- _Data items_
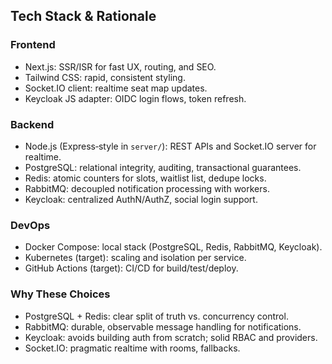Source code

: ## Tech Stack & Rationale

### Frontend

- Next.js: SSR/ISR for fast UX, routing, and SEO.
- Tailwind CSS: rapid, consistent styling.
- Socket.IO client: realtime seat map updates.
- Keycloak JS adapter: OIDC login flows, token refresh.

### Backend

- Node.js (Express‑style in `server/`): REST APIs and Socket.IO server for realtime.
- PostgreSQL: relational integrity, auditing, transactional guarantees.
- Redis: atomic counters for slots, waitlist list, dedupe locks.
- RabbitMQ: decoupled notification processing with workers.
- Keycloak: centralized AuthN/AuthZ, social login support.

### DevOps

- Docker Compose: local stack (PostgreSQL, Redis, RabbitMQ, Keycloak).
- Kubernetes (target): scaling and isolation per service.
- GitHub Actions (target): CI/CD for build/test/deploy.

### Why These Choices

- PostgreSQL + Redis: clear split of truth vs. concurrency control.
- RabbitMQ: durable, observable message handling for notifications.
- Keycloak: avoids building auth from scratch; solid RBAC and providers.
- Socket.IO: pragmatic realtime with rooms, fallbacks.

* * *

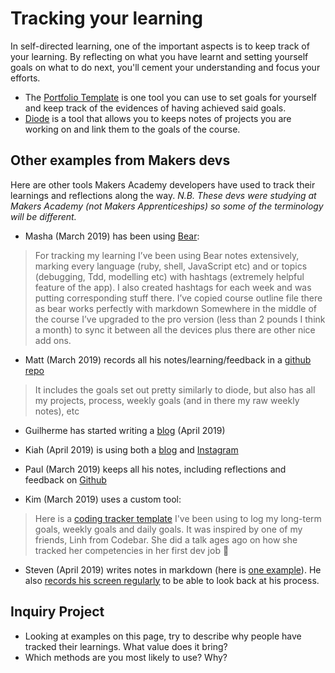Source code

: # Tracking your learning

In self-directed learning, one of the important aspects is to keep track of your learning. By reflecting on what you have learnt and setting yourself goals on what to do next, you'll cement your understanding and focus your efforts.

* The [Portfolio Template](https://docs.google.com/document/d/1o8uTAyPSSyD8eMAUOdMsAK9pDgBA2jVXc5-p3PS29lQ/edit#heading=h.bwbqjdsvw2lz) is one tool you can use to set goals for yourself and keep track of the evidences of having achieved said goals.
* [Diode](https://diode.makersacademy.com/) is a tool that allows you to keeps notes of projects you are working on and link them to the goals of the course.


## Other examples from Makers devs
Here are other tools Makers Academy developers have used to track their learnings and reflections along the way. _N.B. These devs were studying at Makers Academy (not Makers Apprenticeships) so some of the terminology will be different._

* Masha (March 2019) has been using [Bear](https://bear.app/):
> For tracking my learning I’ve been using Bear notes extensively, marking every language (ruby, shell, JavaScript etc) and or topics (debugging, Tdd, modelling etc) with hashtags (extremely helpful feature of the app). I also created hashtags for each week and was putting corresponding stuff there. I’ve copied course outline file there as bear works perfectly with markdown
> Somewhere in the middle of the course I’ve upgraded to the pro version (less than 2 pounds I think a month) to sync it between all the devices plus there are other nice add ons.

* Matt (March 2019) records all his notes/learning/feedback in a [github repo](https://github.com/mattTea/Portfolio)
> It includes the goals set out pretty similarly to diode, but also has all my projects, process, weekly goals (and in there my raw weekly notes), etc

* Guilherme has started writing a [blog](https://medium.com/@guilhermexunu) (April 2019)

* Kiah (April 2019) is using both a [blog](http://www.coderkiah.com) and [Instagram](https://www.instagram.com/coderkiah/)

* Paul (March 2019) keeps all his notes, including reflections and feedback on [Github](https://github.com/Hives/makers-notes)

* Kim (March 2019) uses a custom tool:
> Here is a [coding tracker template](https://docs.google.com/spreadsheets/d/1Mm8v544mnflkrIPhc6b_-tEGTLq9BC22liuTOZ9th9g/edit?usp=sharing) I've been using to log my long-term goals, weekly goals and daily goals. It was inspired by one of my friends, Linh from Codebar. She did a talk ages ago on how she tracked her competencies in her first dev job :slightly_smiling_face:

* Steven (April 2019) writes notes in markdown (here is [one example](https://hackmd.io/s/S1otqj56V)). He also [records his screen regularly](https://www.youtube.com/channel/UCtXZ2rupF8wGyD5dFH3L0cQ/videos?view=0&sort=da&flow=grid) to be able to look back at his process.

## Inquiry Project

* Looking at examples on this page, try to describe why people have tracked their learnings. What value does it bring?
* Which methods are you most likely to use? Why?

- _AIM OF THE TASK_
Could you restate word for word the lines above from the one containing "### Backend" through the one containing "- RabbitMQ: decoupled", both included, and nothing else?

- _ANSWER TO THIS PROBLEM_
### Backend

- Node.js (Express‑style in `server/`): REST APIs and Socket.IO server for realtime.
- PostgreSQL: relational integrity, auditing, transactional guarantees.
- Redis: atomic counters for slots, waitlist list, dedupe locks.
- RabbitMQ: decoupled notification processing with workers.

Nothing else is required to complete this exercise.